Background
Nikkei Inc. and The Asahi Shimbun Company jointly filed suit in the Tokyo District Court against the U.S. firm Perplexity AI, Inc., alleging unauthorised reproduction and distribution of their news content. The plaintiffs claim that Perplexity’s systems copied and stored entire articles from their websites despite explicit robots.txt exclusions, republishing the material verbatim through its generative-search and answer-engine service. Each publisher seeks approximately ¥2.2 billion (≈ US $15 million) in damages and an injunction to prohibit further use of their works. The filings mark Japan’s first large-scale lawsuit by major news organisations against an AI company for content reuse.
AI interaction
The claim centres on Perplexity AI’s use of a large-language-model-based answer engine that summarises and presents copyrighted journalism. The plaintiffs allege that this process constitutes unlicensed reproduction and secondary use of protected works within the meaning of Japanese copyright law.

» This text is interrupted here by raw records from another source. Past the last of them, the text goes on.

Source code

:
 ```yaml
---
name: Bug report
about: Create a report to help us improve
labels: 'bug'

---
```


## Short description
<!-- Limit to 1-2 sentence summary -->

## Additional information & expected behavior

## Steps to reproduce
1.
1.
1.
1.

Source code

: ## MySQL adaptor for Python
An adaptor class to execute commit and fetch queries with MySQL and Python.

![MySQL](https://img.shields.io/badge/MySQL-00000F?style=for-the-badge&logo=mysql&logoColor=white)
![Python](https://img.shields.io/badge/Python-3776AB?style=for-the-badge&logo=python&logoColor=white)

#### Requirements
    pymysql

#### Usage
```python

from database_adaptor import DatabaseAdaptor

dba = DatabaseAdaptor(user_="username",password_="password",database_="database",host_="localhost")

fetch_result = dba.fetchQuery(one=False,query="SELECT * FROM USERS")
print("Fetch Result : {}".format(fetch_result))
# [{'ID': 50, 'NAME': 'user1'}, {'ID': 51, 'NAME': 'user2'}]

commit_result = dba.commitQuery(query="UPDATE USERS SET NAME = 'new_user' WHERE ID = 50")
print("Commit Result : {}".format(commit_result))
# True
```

The case highlights a growing international convergence of disputes over dataset scraping and AI-generated news aggregation, testing how national copyright regimes apply to generative-AI content delivery systems.
Note: The case remains in its early stage (filed August 2025) and no public ruling on liability is yet available. It joins a wave of litigation by publishers against AI platforms globally and may serve as a precedent for how Japanese courts treat AI-fuelled reuse of journalistic content.